[Dataset entries]
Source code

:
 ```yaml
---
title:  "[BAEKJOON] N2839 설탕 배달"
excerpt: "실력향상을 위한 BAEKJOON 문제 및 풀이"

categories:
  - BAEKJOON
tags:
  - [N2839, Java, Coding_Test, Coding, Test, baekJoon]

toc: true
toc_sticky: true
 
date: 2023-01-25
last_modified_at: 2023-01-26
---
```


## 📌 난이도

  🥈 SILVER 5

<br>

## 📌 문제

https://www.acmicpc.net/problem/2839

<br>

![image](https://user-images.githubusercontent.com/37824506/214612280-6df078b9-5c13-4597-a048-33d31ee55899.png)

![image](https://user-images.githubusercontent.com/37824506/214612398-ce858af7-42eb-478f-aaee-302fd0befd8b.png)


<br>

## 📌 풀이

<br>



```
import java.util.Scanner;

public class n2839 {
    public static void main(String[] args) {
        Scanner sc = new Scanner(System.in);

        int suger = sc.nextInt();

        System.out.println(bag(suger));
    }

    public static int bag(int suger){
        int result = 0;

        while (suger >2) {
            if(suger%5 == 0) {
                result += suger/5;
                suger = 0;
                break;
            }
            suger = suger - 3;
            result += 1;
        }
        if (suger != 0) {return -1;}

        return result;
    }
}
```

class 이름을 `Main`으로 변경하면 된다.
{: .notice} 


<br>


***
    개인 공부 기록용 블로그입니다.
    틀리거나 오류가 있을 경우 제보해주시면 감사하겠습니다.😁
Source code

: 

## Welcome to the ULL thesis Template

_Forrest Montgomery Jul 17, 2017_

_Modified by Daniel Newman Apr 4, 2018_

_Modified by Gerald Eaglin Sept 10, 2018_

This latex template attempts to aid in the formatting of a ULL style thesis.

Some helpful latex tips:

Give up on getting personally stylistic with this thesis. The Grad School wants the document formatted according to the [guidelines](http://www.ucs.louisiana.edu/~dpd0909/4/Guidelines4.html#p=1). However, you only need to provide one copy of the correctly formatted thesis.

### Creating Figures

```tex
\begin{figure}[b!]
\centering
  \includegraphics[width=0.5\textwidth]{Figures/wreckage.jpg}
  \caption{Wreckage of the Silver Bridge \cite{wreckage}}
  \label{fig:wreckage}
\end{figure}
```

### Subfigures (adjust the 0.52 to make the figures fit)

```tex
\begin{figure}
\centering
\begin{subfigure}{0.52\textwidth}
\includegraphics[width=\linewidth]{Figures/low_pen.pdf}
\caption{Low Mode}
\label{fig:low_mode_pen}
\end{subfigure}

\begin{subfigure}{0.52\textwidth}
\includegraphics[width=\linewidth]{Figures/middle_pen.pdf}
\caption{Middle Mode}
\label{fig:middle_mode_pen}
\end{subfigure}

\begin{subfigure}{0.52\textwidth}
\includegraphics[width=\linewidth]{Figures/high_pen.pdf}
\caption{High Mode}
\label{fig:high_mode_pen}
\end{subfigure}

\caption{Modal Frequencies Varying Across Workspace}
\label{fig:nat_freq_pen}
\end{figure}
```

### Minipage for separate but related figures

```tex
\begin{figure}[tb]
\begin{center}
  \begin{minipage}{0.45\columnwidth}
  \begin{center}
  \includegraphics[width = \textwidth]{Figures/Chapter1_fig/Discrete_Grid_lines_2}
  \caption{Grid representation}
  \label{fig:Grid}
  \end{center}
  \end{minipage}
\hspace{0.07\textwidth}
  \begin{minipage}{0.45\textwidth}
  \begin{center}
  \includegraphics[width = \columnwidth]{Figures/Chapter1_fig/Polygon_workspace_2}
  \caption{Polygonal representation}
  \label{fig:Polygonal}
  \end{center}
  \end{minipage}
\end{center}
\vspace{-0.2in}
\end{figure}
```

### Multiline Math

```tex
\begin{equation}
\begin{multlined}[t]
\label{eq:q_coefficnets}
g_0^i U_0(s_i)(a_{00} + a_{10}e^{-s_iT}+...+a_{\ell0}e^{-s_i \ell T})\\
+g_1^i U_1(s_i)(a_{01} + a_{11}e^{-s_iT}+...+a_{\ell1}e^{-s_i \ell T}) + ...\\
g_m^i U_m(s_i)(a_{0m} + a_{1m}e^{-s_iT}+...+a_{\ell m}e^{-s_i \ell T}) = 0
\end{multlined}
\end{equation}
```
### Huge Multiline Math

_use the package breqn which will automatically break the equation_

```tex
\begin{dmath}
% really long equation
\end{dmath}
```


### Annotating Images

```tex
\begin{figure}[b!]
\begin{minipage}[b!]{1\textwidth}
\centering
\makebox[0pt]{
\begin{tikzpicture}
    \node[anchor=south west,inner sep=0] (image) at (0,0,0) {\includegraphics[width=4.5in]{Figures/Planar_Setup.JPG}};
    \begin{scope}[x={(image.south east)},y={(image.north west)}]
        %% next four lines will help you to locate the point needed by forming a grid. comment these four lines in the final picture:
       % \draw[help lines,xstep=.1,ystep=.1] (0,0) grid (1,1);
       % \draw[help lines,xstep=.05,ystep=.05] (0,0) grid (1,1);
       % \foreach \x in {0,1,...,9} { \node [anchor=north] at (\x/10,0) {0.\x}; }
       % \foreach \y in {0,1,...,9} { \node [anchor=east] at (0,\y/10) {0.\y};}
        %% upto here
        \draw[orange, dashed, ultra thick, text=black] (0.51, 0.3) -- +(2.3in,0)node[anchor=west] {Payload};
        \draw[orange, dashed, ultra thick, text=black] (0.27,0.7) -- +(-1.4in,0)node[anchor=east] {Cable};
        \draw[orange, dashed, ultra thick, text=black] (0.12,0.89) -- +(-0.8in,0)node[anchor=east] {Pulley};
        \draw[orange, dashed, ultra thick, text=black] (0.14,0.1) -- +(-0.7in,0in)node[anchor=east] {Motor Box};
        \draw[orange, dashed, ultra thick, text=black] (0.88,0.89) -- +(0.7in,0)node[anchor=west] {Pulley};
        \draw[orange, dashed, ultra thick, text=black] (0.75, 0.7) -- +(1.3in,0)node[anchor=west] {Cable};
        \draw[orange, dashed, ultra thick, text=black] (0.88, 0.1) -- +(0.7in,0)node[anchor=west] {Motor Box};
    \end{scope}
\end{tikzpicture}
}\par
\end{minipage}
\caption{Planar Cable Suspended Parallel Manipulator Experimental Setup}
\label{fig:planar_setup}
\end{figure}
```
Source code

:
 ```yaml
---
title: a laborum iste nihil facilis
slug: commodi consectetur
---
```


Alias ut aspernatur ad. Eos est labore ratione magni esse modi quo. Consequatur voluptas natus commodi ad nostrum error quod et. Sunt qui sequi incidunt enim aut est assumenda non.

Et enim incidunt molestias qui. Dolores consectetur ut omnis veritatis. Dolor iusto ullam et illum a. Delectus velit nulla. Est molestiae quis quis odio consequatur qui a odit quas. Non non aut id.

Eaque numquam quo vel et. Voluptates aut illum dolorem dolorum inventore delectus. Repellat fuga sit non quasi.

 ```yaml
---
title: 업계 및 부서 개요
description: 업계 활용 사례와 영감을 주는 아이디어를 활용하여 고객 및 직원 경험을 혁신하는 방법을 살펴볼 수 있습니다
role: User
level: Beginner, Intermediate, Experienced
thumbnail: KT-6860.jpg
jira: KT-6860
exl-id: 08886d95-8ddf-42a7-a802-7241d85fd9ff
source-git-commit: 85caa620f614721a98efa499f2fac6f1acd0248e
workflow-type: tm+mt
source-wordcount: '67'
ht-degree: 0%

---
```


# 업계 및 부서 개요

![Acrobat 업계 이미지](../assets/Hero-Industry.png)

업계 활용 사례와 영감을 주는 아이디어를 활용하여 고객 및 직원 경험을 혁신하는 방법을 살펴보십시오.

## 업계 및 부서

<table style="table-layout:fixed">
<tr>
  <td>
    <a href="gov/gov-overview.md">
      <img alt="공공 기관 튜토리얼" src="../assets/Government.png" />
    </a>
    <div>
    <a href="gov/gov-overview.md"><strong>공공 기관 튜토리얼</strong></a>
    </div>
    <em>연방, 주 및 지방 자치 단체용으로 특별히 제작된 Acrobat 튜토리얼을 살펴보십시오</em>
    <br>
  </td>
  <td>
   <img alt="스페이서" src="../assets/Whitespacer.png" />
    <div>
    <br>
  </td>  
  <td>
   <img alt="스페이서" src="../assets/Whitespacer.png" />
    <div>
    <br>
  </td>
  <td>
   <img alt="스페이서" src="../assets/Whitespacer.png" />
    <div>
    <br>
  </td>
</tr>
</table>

Description of the task:
Wherever "class" occurs in the records above, copy the line it sits in.

Result for this exercise:
public class n2839 {
class 이름을 `Main`으로 변경하면 된다.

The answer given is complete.